▶ [Given records]
= = = =

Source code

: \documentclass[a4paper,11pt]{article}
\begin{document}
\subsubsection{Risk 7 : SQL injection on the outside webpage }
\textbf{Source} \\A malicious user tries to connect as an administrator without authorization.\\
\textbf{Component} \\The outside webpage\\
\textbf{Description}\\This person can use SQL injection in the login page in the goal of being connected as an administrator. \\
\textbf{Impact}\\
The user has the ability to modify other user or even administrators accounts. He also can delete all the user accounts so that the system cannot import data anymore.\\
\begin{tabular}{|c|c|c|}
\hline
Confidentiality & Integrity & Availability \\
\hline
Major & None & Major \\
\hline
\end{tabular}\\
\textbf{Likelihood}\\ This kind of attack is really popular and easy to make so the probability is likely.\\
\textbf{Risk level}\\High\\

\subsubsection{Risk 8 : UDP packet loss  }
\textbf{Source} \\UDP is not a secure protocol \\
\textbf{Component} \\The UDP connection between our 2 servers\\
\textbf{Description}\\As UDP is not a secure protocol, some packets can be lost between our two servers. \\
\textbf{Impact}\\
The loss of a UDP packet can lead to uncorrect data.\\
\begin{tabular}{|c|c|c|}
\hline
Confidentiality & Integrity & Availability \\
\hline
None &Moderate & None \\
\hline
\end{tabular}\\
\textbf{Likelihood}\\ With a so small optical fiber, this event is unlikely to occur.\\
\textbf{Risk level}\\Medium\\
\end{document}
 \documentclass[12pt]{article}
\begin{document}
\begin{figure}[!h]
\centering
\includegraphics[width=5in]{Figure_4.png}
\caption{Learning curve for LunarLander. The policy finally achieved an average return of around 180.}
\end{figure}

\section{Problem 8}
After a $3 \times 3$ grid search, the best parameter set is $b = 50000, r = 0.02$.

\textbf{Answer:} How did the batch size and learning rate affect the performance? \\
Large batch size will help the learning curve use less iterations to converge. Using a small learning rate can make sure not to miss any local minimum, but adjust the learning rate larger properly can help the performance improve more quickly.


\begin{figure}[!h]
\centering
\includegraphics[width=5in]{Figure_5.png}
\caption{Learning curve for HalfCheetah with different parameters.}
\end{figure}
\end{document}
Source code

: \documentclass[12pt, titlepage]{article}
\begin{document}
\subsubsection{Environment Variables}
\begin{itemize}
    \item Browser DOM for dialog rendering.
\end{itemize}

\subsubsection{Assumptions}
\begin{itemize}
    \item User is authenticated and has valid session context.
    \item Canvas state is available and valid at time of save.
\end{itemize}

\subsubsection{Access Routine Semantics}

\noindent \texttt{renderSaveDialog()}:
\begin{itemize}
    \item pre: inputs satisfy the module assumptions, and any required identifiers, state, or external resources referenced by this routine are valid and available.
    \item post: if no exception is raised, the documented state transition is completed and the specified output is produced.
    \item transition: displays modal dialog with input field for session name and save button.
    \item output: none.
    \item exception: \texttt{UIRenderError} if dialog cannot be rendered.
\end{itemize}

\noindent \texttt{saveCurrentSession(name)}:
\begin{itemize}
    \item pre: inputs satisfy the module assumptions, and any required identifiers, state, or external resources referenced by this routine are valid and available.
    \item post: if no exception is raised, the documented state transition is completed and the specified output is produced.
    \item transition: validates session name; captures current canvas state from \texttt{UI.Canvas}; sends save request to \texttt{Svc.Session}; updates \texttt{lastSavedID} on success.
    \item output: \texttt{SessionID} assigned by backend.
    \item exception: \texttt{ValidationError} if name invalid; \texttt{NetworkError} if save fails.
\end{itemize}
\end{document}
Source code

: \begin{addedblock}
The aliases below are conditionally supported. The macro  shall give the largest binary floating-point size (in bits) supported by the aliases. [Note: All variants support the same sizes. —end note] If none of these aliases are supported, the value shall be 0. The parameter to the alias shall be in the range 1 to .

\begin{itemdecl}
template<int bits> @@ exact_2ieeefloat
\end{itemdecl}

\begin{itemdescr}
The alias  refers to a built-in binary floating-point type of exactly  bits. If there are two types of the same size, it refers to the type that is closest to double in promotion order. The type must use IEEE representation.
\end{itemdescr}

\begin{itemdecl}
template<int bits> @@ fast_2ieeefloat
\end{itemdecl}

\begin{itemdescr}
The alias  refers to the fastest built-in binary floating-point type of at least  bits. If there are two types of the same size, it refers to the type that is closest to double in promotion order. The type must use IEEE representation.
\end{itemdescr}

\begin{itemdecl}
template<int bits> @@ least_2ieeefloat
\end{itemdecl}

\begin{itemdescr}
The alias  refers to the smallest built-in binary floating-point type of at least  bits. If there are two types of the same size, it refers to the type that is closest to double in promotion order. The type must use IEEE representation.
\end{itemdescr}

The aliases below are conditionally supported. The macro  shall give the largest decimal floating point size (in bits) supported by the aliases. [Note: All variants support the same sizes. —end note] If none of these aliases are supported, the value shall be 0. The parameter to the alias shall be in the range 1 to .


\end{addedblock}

= = = =

Output every record verbatim.

▶ [Completed task]
Source code

: \documentclass[a4paper,11pt]{article}
\begin{document}
\subsubsection{Risk 7 : SQL injection on the outside webpage }
\textbf{Source} \\A malicious user tries to connect as an administrator without authorization.\\
\textbf{Component} \\The outside webpage\\
\textbf{Description}\\This person can use SQL injection in the login page in the goal of being connected as an administrator. \\
\textbf{Impact}\\
The user has the ability to modify other user or even administrators accounts. He also can delete all the user accounts so that the system cannot import data anymore.\\
\begin{tabular}{|c|c|c|}
\hline
Confidentiality & Integrity & Availability \\
\hline
Major & None & Major \\
\hline
\end{tabular}\\
\textbf{Likelihood}\\ This kind of attack is really popular and easy to make so the probability is likely.\\
\textbf{Risk level}\\High\\

\subsubsection{Risk 8 : UDP packet loss  }
\textbf{Source} \\UDP is not a secure protocol \\
\textbf{Component} \\The UDP connection between our 2 servers\\
\textbf{Description}\\As UDP is not a secure protocol, some packets can be lost between our two servers. \\
\textbf{Impact}\\
The loss of a UDP packet can lead to uncorrect data.\\
\begin{tabular}{|c|c|c|}
\hline
Confidentiality & Integrity & Availability \\
\hline
None &Moderate & None \\
\hline
\end{tabular}\\
\textbf{Likelihood}\\ With a so small optical fiber, this event is unlikely to occur.\\
\textbf{Risk level}\\Medium\\
\end{document}
 \documentclass[12pt]{article}
\begin{document}
\begin{figure}[!h]
\centering
\includegraphics[width=5in]{Figure_4.png}
\caption{Learning curve for LunarLander. The policy finally achieved an average return of around 180.}
\end{figure}

\section{Problem 8}
After a $3 \times 3$ grid search, the best parameter set is $b = 50000, r = 0.02$.

\textbf{Answer:} How did the batch size and learning rate affect the performance? \\
Large batch size will help the learning curve use less iterations to converge. Using a small learning rate can make sure not to miss any local minimum, but adjust the learning rate larger properly can help the performance improve more quickly.


\begin{figure}[!h]
\centering
\includegraphics[width=5in]{Figure_5.png}
\caption{Learning curve for HalfCheetah with different parameters.}
\end{figure}
\end{document}
Source code

: \documentclass[12pt, titlepage]{article}
\begin{document}
\subsubsection{Environment Variables}
\begin{itemize}
    \item Browser DOM for dialog rendering.
\end{itemize}

\subsubsection{Assumptions}
\begin{itemize}
    \item User is authenticated and has valid session context.
    \item Canvas state is available and valid at time of save.
\end{itemize}

\subsubsection{Access Routine Semantics}

\noindent \texttt{renderSaveDialog()}:
\begin{itemize}
    \item pre: inputs satisfy the module assumptions, and any required identifiers, state, or external resources referenced by this routine are valid and available.
    \item post: if no exception is raised, the documented state transition is completed and the specified output is produced.
    \item transition: displays modal dialog with input field for session name and save button.
    \item output: none.
    \item exception: \texttt{UIRenderError} if dialog cannot be rendered.
\end{itemize}

\noindent \texttt{saveCurrentSession(name)}:
\begin{itemize}
    \item pre: inputs satisfy the module assumptions, and any required identifiers, state, or external resources referenced by this routine are valid and available.
    \item post: if no exception is raised, the documented state transition is completed and the specified output is produced.
    \item transition: validates session name; captures current canvas state from \texttt{UI.Canvas}; sends save request to \texttt{Svc.Session}; updates \texttt{lastSavedID} on success.
    \item output: \texttt{SessionID} assigned by backend.
    \item exception: \texttt{ValidationError} if name invalid; \texttt{NetworkError} if save fails.
\end{itemize}
\end{document}
Source code

: \begin{addedblock}
The aliases below are conditionally supported. The macro  shall give the largest binary floating-point size (in bits) supported by the aliases. [Note: All variants support the same sizes. —end note] If none of these aliases are supported, the value shall be 0. The parameter to the alias shall be in the range 1 to .

\begin{itemdecl}
template<int bits> @@ exact_2ieeefloat
\end{itemdecl}

\begin{itemdescr}
The alias  refers to a built-in binary floating-point type of exactly  bits. If there are two types of the same size, it refers to the type that is closest to double in promotion order. The type must use IEEE representation.
\end{itemdescr}

\begin{itemdecl}
template<int bits> @@ fast_2ieeefloat
\end{itemdecl}

\begin{itemdescr}
The alias  refers to the fastest built-in binary floating-point type of at least  bits. If there are two types of the same size, it refers to the type that is closest to double in promotion order. The type must use IEEE representation.
\end{itemdescr}

\begin{itemdecl}
template<int bits> @@ least_2ieeefloat
\end{itemdecl}

\begin{itemdescr}
The alias  refers to the smallest built-in binary floating-point type of at least  bits. If there are two types of the same size, it refers to the type that is closest to double in promotion order. The type must use IEEE representation.
\end{itemdescr}

The aliases below are conditionally supported. The macro  shall give the largest decimal floating point size (in bits) supported by the aliases. [Note: All variants support the same sizes. —end note] If none of these aliases are supported, the value shall be 0. The parameter to the alias shall be in the range 1 to .


\end{addedblock}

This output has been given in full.